Insolvency procedures
This article is based on UK law.
The following is a brief summary of insolvency procedures.
Administration
Administration will have one of three purposes. These, in order
of desirability, are:
- to rescue the company as a going concern – as opposed to
selling its business and leaving a “shell”;
- to achieve a better result for the creditors as a whole than if
the company were wound up;
- to sell the business or its assets in order to pay secured
and/or preferential creditors (e.g. employees owed wages/holiday
pay).
Administrators can only opt for the second purpose if they think
that the first is not likely to be achieved or is not in the best
interests of the creditors as a whole. They may not seek to achieve
the third (fallback) purpose unless they think neither the primary
nor the secondary purpose is likely to be achieved and no
unnecessary harm will be caused to the interests of creditors as a
whole.
The advantages of an administration order are that, while it is
in force:
- a company cannot be wound up;
- no legal proceedings can be taken against a company;
- a receiver cannot be appointed and no other steps can be taken
to enforce any security;
unless, in each case, the administrator consents or the court
gives leave.
Once an administrator has been appointed they will take over the
management of a company. This will relieve the directors from
taking the critical day to day decisions and therefore minimise any
risks of liability from that point on.
There are now three methods of appointing an administrator.

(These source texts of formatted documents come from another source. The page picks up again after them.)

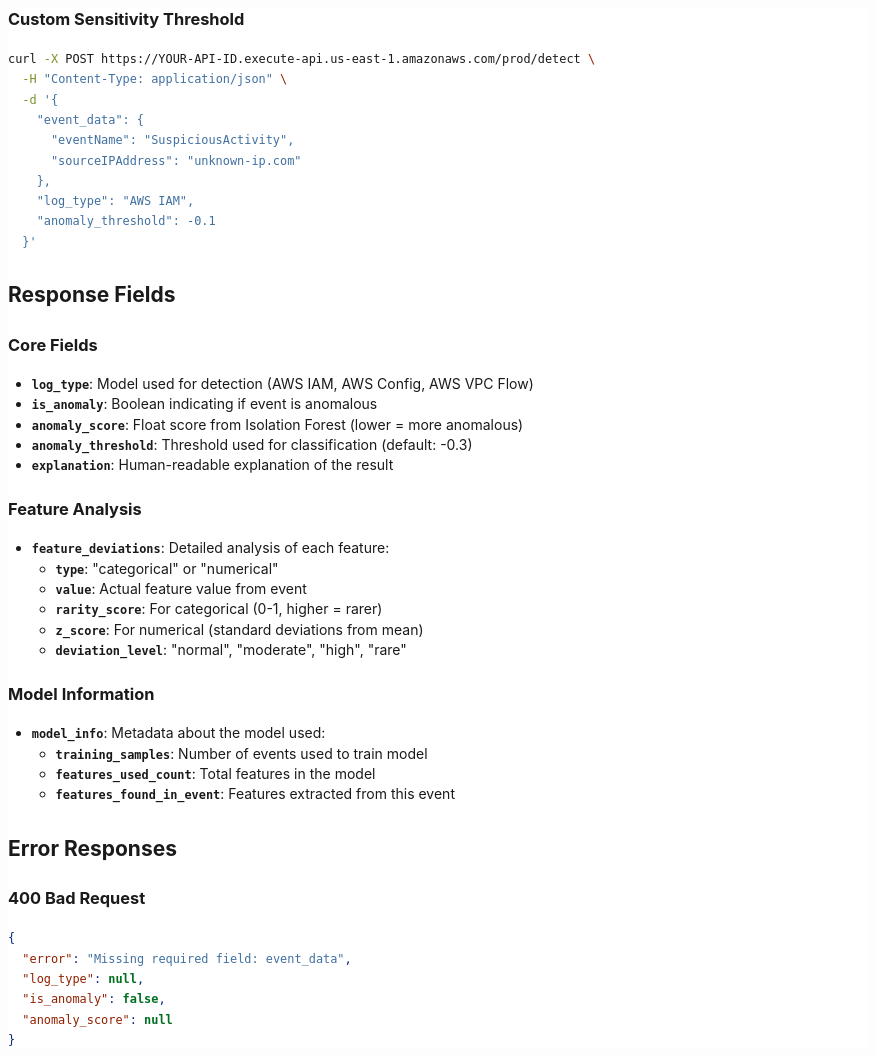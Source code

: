 ### Custom Sensitivity Threshold

```bash
curl -X POST https://YOUR-API-ID.execute-api.us-east-1.amazonaws.com/prod/detect \
  -H "Content-Type: application/json" \
  -d '{
    "event_data": {
      "eventName": "SuspiciousActivity",
      "sourceIPAddress": "unknown-ip.com"
    },
    "log_type": "AWS IAM",
    "anomaly_threshold": -0.1
  }'
```

## Response Fields

### Core Fields
- **`log_type`**: Model used for detection (AWS IAM, AWS Config, AWS VPC Flow)
- **`is_anomaly`**: Boolean indicating if event is anomalous
- **`anomaly_score`**: Float score from Isolation Forest (lower = more anomalous)  
- **`anomaly_threshold`**: Threshold used for classification (default: -0.3)
- **`explanation`**: Human-readable explanation of the result

### Feature Analysis
- **`feature_deviations`**: Detailed analysis of each feature:
  - **`type`**: "categorical" or "numerical"
  - **`value`**: Actual feature value from event
  - **`rarity_score`**: For categorical (0-1, higher = rarer)
  - **`z_score`**: For numerical (standard deviations from mean)
  - **`deviation_level`**: "normal", "moderate", "high", "rare"

### Model Information
- **`model_info`**: Metadata about the model used:
  - **`training_samples`**: Number of events used to train model
  - **`features_used_count`**: Total features in the model
  - **`features_found_in_event`**: Features extracted from this event

## Error Responses

### 400 Bad Request
```json
{
  "error": "Missing required field: event_data",
  "log_type": null,
  "is_anomaly": false,
  "anomaly_score": null
}
```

These are explained below.
Appointment by the court
A company, its directors or one or more creditors can apply to
the court for the appointment of an administrator. The court may
appoint an administrator only if it is satisfied that a company is,
or is likely to become, unable to pay its debts and that the
administration order is reasonably likely to achieve one of the
three potential purposes explained above.
Appointment by the holder of a qualifying floating charge
(QFC)
A QFC is a floating charge over the whole or most of a company’s
property and is created by a document that states that paragraph 14
of Schedule B1 to the Insolvency Act 1986 applies – or, more
specifically, that the holder of the floating charge may appoint an
administrator or an administrative receiver (if the floating charge
was created before September 15, 2003).
Appointment by the company or its directors
A company or its directors can appoint an administrator without
a court order – i.e. make an “out of court” appointment. They will,
however, be unable to do so if within the previous 12 months any of
the following applied:
- the company had been in administration but that administration
had come to an end at the behest of the company or its
directors;
- a voluntary arrangement had ended prematurely;
- a moratorium (obtained under schedule A1 of the Insolvency Act
1986) had ended without a voluntary arrangement being
approved.
Company Voluntary Arrangements (CVAs)
A CVA is an arrangement whereby the company continues to trade
having reached an agreement with its creditors in satisfaction of
its pre-existing debts, usually for a percentage of their face
value. It can be used in cases where a liquidator or an
administrator has already been appointed. The directors propose the
arrangement and put it before unsecured creditors for approval.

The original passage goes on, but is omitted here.